Profilare il pubblico attraverso i suoi sicari

Il regista gioca a carte scoperte perché, in fondo, gli interessa provocare lo scetticismo degli spettatori con un congegno narrativo dichiaratamente sospeso tra resoconto e invenzione, dove il livello di lettura che funziona meglio è - ancora una volta - quello metalinguistico: i mascheramenti di Gary fatti su misura per i suoi mandanti riecheggiano infatti le aspettative di un pubblico anestetizzato alla finzione spacciata per realtà (nei social, in TV, sui giornali), tanto da fidarsi ormai solo delle storie cosiddette "vere". Ma a chi crediamo di più? Al sicario sentimentale di Leon o alla macchina disumana di Non è un paese per vecchi? E come si cucina l'ennesimo film sui killer a pagamento mantenendo alta la soglia dell'attenzione? Magari con un'attenta profilazione dell'audience, identificando quale assassino siamo ancora disposti a "ingaggiare", per proporci di nuovo lo stesso copione.

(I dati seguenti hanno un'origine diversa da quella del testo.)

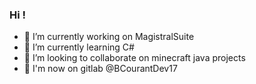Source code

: ### Hi !

- 🔭 I’m currently working on MagistralSuite
- 🌱 I’m currently learning C#
- 👯 I’m looking to collaborate on minecraft java projects
- 🚀 I'm now on gitlab @BCourantDev17 
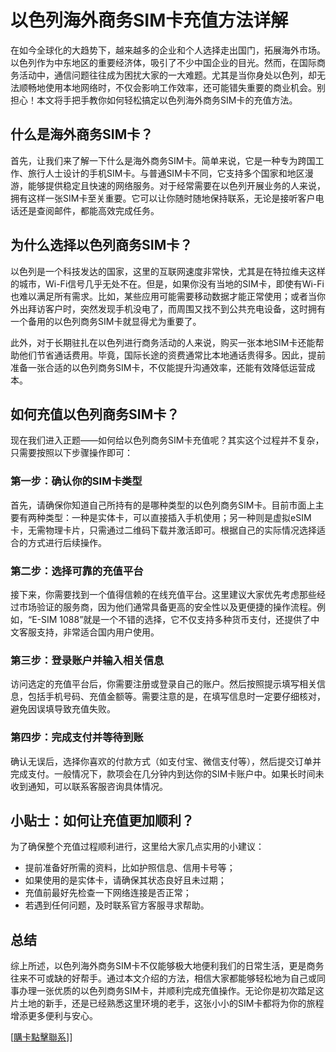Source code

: # 以色列海外商务SIM卡充值方法详解

在如今全球化的大趋势下，越来越多的企业和个人选择走出国门，拓展海外市场。以色列作为中东地区的重要经济体，吸引了不少中国企业的目光。然而，在国际商务活动中，通信问题往往成为困扰大家的一大难题。尤其是当你身处以色列，却无法顺畅地使用本地网络时，不仅会影响工作效率，还可能错失重要的商业机会。别担心！本文将手把手教你如何轻松搞定以色列海外商务SIM卡的充值方法。

## 什么是海外商务SIM卡？

首先，让我们来了解一下什么是海外商务SIM卡。简单来说，它是一种专为跨国工作、旅行人士设计的手机SIM卡。与普通SIM卡不同，它支持多个国家和地区漫游，能够提供稳定且快速的网络服务。对于经常需要在以色列开展业务的人来说，拥有这样一张SIM卡至关重要。它可以让你随时随地保持联系，无论是接听客户电话还是查阅邮件，都能高效完成任务。

## 为什么选择以色列商务SIM卡？

以色列是一个科技发达的国家，这里的互联网速度非常快，尤其是在特拉维夫这样的城市，Wi-Fi信号几乎无处不在。但是，如果你没有当地的SIM卡，即使有Wi-Fi也难以满足所有需求。比如，某些应用可能需要移动数据才能正常使用；或者当你外出拜访客户时，突然发现手机没电了，而周围又找不到公共充电设备，这时拥有一个备用的以色列商务SIM卡就显得尤为重要了。

此外，对于长期驻扎在以色列进行商务活动的人来说，购买一张本地SIM卡还能帮助他们节省通话费用。毕竟，国际长途的资费通常比本地通话贵得多。因此，提前准备一张合适的以色列商务SIM卡，不仅能提升沟通效率，还能有效降低运营成本。

## 如何充值以色列商务SIM卡？

现在我们进入正题——如何给以色列商务SIM卡充值呢？其实这个过程并不复杂，只需要按照以下步骤操作即可：

### 第一步：确认你的SIM卡类型
首先，请确保你知道自己所持有的是哪种类型的以色列商务SIM卡。目前市面上主要有两种类型：一种是实体卡，可以直接插入手机使用；另一种则是虚拟eSIM卡，无需物理卡片，只需通过二维码下载并激活即可。根据自己的实际情况选择适合的方式进行后续操作。

### 第二步：选择可靠的充值平台
接下来，你需要找到一个值得信赖的在线充值平台。这里建议大家优先考虑那些经过市场验证的服务商，因为他们通常具备更高的安全性以及更便捷的操作流程。例如，“E-SIM 1088”就是一个不错的选择，它不仅支持多种货币支付，还提供了中文客服支持，非常适合国内用户使用。

### 第三步：登录账户并输入相关信息
访问选定的充值平台后，你需要注册或登录自己的账户。然后按照提示填写相关信息，包括手机号码、充值金额等。需要注意的是，在填写信息时一定要仔细核对，避免因误填导致充值失败。

### 第四步：完成支付并等待到账
确认无误后，选择你喜欢的付款方式（如支付宝、微信支付等），然后提交订单并完成支付。一般情况下，款项会在几分钟内到达你的SIM卡账户中。如果长时间未收到通知，可以联系客服咨询具体情况。

## 小贴士：如何让充值更加顺利？
为了确保整个充值过程顺利进行，这里给大家几点实用的小建议：
- 提前准备好所需的资料，比如护照信息、信用卡号等；
- 如果使用的是实体卡，请确保其状态良好且未过期；
- 充值前最好先检查一下网络连接是否正常；
- 若遇到任何问题，及时联系官方客服寻求帮助。

## 总结

综上所述，以色列海外商务SIM卡不仅能够极大地便利我们的日常生活，更是商务往来不可或缺的好帮手。通过本文介绍的方法，相信大家都能够轻松地为自己或同事办理一张优质的以色列商务SIM卡，并顺利完成充值操作。无论你是初次踏足这片土地的新手，还是已经熟悉这里环境的老手，这张小小的SIM卡都将为你的旅程增添更多便利与安心。

[[購卡點擊聯系](https://t.me/s/esim1088)]]
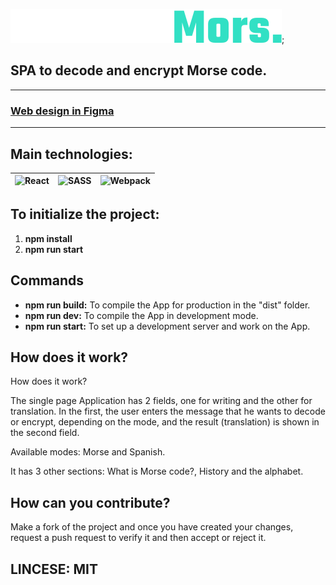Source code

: ![DecoderMors. Logo](./src/assets/images/logo/decodermors-logo.svg);
<!-- # Decoder Mors.  -->
## SPA to decode and encrypt Morse code.

---

### **[Web design in Figma](https://www.figma.com/file/Us145YLr9xp2XXPv8AW9vq/React---Decoder-Mors.?node-id=0%3A1)**

---

## Main technologies:

| ![React](https://www.vectorlogo.zone/logos/reactjs/reactjs-ar21.svg) | ![SASS](https://www.vectorlogo.zone/logos/sass-lang/sass-lang-ar21.svg) | ![Webpack](https://www.vectorlogo.zone/logos/js_webpack/js_webpack-ar21.svg) |
|--|--|--|

## To initialize the project:

1. **npm install**
2. **npm run start**

## Commands

- **npm run build:** To compile the App for production in the "dist" folder.
- **npm run dev:** To compile the App in development mode.
- **npm run start:** To set up a development server and work on the App.

## How does it work?

How does it work?

The single page Application has 2 fields, one for writing and the other for translation. In the first, the user enters the message that he wants to decode or encrypt, depending on the mode, and the result (translation) is shown in the second field.

Available modes: Morse and Spanish.

It has 3 other sections: What is Morse code?, History and the alphabet.

## How can you contribute?

Make a fork of the project and once you have created your changes, request a push request to verify it and then accept or reject it.

## LINCESE: MIT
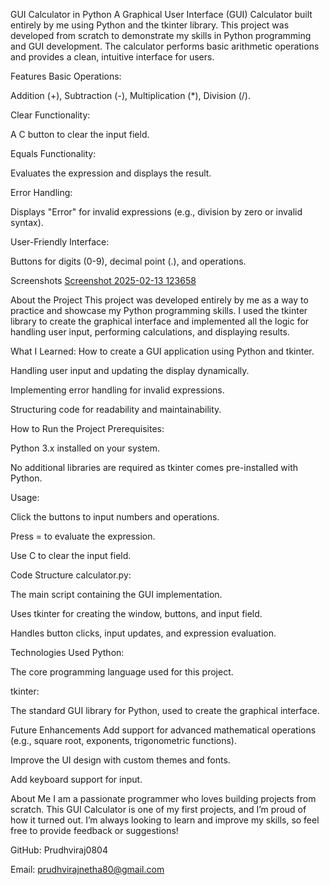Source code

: 
GUI Calculator in Python
A Graphical User Interface (GUI) Calculator built entirely by me using Python and the tkinter library. This project was developed from scratch to demonstrate my skills in Python programming and GUI development. The calculator performs basic arithmetic operations and provides a clean, intuitive interface for users.

Features
Basic Operations:

Addition (+), Subtraction (-), Multiplication (*), Division (/).

Clear Functionality:

A C button to clear the input field.

Equals Functionality:

Evaluates the expression and displays the result.

Error Handling:

Displays "Error" for invalid expressions (e.g., division by zero or invalid syntax).

User-Friendly Interface:

Buttons for digits (0-9), decimal point (.), and operations.

Screenshots
[Screenshot 2025-02-13 123658](https://github.com/user-attachments/assets/92a765d8-abd9-4721-9925-92e8ff436ebd)


About the Project
This project was developed entirely by me as a way to practice and showcase my Python programming skills. I used the tkinter library to create the graphical interface and implemented all the logic for handling user input, performing calculations, and displaying results.

What I Learned:
How to create a GUI application using Python and tkinter.

Handling user input and updating the display dynamically.

Implementing error handling for invalid expressions.

Structuring code for readability and maintainability.

How to Run the Project
Prerequisites:

Python 3.x installed on your system.

No additional libraries are required as tkinter comes pre-installed with Python.

Usage:

Click the buttons to input numbers and operations.

Press = to evaluate the expression.

Use C to clear the input field.

Code Structure
calculator.py:

The main script containing the GUI implementation.

Uses tkinter for creating the window, buttons, and input field.

Handles button clicks, input updates, and expression evaluation.

Technologies Used
Python:

The core programming language used for this project.

tkinter:

The standard GUI library for Python, used to create the graphical interface.

Future Enhancements
Add support for advanced mathematical operations (e.g., square root, exponents, trigonometric functions).

Improve the UI design with custom themes and fonts.

Add keyboard support for input.


About Me
I am a passionate programmer who loves building projects from scratch. This GUI Calculator is one of my first projects, and I’m proud of how it turned out. I’m always looking to learn and improve my skills, so feel free to provide feedback or suggestions!

GitHub: Prudhviraj0804

Email: prudhvirajnetha80@gmail.com
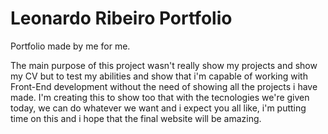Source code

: # Leonardo Ribeiro Portfolio
Portfolio made by me for me.

The main purpose of this project wasn't really show my projects and show my CV but to test my abilities and show that i'm capable of working with Front-End development without the need of showing all the projects i have made. I'm creating this to show too that with the tecnologies we're given today, we can do whatever we want and i expect you all like, i'm putting time on this and i hope that the final website will be amazing. 
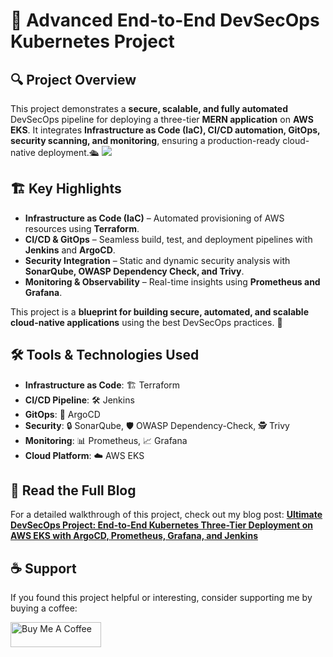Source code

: # 🚀 Advanced End-to-End DevSecOps Kubernetes Project  

## 🔍 Project Overview  
This project demonstrates a **secure, scalable, and fully automated** DevSecOps pipeline for deploying a three-tier **MERN application** on **AWS EKS**. It integrates **Infrastructure as Code (IaC), CI/CD automation, GitOps, security scanning, and monitoring**, ensuring a production-ready cloud-native deployment.🛳️ 
![](devsecops-in-action.jpg)

## 🏗️ Key Highlights  
- **Infrastructure as Code (IaC)** – Automated provisioning of AWS resources using **Terraform**.  
- **CI/CD & GitOps** – Seamless build, test, and deployment pipelines with **Jenkins** and **ArgoCD**.  
- **Security Integration** – Static and dynamic security analysis with **SonarQube, OWASP Dependency Check, and Trivy**.  
- **Monitoring & Observability** – Real-time insights using **Prometheus and Grafana**.  

This project is a **blueprint for building secure, automated, and scalable cloud-native applications** using the best DevSecOps practices. 🚀

## 🛠️ **Tools & Technologies Used**  
- **Infrastructure as Code**: 🏗️ Terraform  
- **CI/CD Pipeline**: 🛠️ Jenkins  
- **GitOps**: 🚀 ArgoCD  
- **Security**: 🔒 SonarQube, 🛡️ OWASP Dependency-Check, 🕵️ Trivy  
- **Monitoring**: 📊 Prometheus, 📈 Grafana  
- **Cloud Platform**: ☁️ AWS EKS

## 📖 Read the Full Blog  
For a detailed walkthrough of this project, check out my blog post: [**Ultimate DevSecOps Project: End-to-End Kubernetes Three-Tier Deployment on AWS EKS with ArgoCD, Prometheus, Grafana, and Jenkins**](https://itspraduman.hashnode.dev/ultimate-devsecops-project-end-to-end-kubernetes-three-tier-deployment-on-aws-eks-with-argocd-prometheus-grafana-and-jenkins)   

## ☕ Support

If you found this project helpful or interesting, consider supporting me by buying a coffee:

<a href="https://www.buymeacoffee.com/praduman" target="_blank">
  <img src="https://cdn.buymeacoffee.com/buttons/v2/default-yellow.png" alt="Buy Me A Coffee" style="height: 40px !important; width: 145px !important;">
</a>
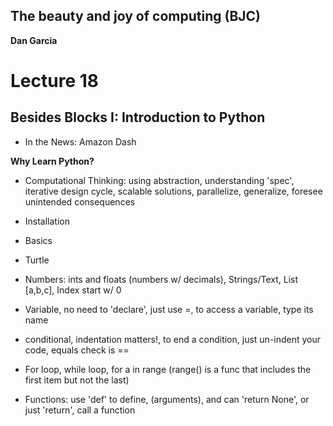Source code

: ## The beauty and joy of computing (BJC)  
**Dan Garcia**

# Lecture 18
## Besides Blocks I: Introduction to Python

* In the News: Amazon Dash

**Why Learn Python?**
- Computational Thinking: using abstraction, understanding 'spec', iterative design cycle, scalable solutions, parallelize, generalize, foresee unintended consequences

- Installation
- Basics
- Turtle
- Numbers: ints and floats (numbers w/ decimals), Strings/Text, List [a,b,c], Index start w/ 0
- Variable, no need to 'declare', just use =, to access a variable, type its name
- conditional, indentation matters!, to end a condition, just un-indent your code, equals check is ==
- For loop, while loop, for a in range (range() is a func that includes the first item but not the last)
- Functions: use 'def' to define, (arguments), and can 'return None', or just 'return', call a function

Hit Man - Killer per caso è disponibile al cinema.

Verdetto

Nonostante la brillantezza della messa in scena e la varietà dei registri narrativi, Hit Man - Killer per caso evoca una sensazione di "già visto" che il sottotesto metalinguistico dello script cavalca consapevolmente, fagocitando il discorso tanto caro al regista americano sulla perdita dell'identità: l'analisi sull'inconoscibilità dell'uomo resta infatti limitata alla superficie del racconto, malgrado le citazioni roboanti ma un po' troppo didascaliche di Freud, Kant e Nietzsche promettessero uno sguardo più contrastato. Non chiedevo certo un trattato filosofico a una commedia degli equivoci volutamente spensierata come questa, in cui l’autore si confronta brillantemente con un genere mainstream e un pubblico molto variegato; tuttavia, da Richard Linklater ci si aspetterebbe una sintesi tra la leggerezza dei toni e la capacità di approfondire un soggetto ricchissimo di implicazioni, sicuramente non scelto a caso. Invece, il suo ultimo lavoro resta "solo" un esempio di grande entertainment.

In questo articolo

Hit Man - Killer per caso

27 Giugno 2024

Hit Man - Killer per caso - La recensione

8
Buono
Intrattenimento di grande qualità con un soggetto sfiziosissimo seppur volutamente "già visto", cui manca il guizzo per diventare qualcosa di più.